▶ Problem details
Among the entries below, find the lines that hold the word "AppointmentRepo" and report them.

▶ Input
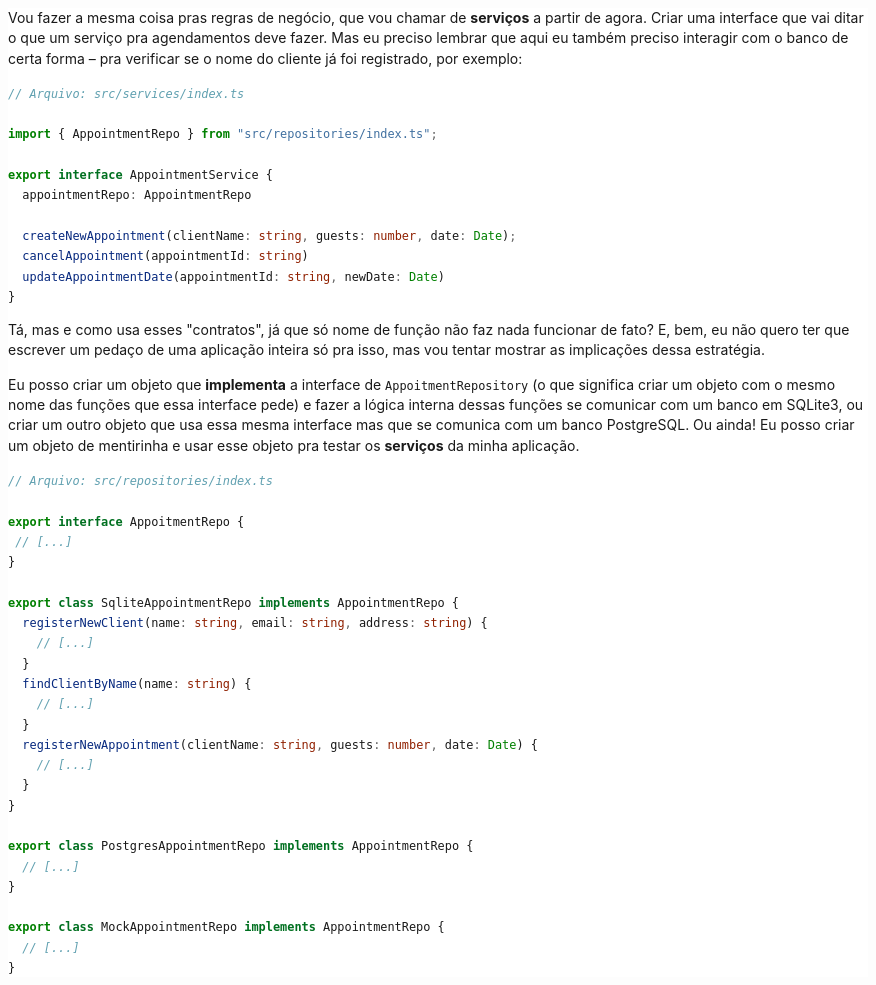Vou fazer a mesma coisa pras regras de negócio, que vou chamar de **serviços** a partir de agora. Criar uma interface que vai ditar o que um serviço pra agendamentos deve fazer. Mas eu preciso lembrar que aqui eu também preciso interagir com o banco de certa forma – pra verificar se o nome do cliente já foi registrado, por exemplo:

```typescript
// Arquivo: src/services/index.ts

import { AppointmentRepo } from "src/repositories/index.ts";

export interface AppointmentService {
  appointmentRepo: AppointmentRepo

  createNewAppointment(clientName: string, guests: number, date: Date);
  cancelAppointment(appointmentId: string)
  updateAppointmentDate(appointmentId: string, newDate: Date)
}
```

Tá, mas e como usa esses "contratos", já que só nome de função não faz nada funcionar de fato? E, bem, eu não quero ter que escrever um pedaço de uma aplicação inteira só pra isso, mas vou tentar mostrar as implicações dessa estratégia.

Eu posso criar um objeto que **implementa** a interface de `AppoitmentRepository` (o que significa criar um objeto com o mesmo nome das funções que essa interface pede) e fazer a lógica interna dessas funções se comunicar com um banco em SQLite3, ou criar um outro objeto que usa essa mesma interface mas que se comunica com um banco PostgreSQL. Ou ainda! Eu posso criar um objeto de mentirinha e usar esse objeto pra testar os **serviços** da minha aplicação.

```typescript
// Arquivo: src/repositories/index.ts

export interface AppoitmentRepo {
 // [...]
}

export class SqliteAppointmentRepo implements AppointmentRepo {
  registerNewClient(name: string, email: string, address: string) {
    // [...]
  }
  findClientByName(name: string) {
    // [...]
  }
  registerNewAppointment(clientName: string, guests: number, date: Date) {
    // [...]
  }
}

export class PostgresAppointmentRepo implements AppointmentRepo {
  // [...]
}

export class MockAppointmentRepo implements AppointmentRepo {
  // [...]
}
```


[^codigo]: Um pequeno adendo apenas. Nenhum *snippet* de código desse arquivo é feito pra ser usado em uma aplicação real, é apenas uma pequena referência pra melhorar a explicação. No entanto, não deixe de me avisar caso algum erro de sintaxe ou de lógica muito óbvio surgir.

---

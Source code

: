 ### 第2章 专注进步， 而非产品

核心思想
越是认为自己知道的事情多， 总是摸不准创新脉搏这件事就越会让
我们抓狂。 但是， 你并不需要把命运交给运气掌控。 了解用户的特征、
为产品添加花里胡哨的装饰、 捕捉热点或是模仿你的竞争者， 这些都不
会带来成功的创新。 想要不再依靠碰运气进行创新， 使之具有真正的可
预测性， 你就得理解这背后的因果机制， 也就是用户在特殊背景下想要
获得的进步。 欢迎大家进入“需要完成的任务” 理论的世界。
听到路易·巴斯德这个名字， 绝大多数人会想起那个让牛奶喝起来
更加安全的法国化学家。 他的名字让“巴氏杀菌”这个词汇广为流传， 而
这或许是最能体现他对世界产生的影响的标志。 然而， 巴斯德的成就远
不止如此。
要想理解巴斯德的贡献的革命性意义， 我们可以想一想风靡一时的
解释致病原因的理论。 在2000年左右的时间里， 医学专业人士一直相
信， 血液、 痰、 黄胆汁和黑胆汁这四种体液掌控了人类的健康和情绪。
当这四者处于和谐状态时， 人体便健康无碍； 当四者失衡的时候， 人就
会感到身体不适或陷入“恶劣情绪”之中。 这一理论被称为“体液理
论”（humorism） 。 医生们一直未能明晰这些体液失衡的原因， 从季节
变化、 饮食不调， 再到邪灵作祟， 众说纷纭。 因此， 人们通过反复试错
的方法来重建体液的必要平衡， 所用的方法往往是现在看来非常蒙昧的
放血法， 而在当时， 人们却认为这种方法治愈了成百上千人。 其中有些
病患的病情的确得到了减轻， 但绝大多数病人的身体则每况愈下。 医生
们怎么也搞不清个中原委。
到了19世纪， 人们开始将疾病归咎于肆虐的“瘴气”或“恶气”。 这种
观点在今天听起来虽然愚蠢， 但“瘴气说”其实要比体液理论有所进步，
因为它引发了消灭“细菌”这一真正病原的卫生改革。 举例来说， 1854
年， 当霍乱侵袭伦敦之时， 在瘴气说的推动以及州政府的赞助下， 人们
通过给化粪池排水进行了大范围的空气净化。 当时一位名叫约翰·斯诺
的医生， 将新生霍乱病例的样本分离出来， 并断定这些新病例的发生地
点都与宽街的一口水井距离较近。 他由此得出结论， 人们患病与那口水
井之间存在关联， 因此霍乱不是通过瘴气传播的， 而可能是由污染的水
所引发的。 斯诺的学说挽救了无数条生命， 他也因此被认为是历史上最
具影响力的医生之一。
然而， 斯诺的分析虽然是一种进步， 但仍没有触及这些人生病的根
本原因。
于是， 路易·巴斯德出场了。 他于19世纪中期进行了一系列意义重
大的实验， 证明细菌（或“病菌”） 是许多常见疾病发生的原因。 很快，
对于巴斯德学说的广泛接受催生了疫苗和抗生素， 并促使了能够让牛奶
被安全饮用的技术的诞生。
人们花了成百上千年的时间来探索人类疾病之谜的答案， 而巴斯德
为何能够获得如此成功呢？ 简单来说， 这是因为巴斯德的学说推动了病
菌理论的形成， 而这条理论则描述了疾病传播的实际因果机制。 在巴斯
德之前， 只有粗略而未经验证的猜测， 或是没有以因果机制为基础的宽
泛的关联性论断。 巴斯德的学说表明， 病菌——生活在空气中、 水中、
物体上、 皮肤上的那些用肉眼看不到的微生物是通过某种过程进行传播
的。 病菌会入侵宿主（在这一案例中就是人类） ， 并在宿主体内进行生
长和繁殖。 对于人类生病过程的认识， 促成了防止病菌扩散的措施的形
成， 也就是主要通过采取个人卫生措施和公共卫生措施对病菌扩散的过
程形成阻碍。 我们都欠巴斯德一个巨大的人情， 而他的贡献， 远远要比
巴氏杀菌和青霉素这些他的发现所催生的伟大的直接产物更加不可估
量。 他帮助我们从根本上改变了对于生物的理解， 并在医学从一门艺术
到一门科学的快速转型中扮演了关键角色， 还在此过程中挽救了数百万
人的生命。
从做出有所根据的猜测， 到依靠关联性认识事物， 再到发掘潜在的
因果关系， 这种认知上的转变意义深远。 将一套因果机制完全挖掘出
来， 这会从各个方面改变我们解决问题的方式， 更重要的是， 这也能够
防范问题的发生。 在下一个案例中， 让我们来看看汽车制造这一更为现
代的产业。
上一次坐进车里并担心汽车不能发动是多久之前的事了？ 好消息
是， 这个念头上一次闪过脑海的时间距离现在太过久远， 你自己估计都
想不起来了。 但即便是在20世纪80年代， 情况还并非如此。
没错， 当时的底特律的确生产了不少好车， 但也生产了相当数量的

▶ Answer for the task
import { AppointmentRepo } from "src/repositories/index.ts";
  appointmentRepo: AppointmentRepo
export class SqliteAppointmentRepo implements AppointmentRepo {
export class PostgresAppointmentRepo implements AppointmentRepo {
export class MockAppointmentRepo implements AppointmentRepo {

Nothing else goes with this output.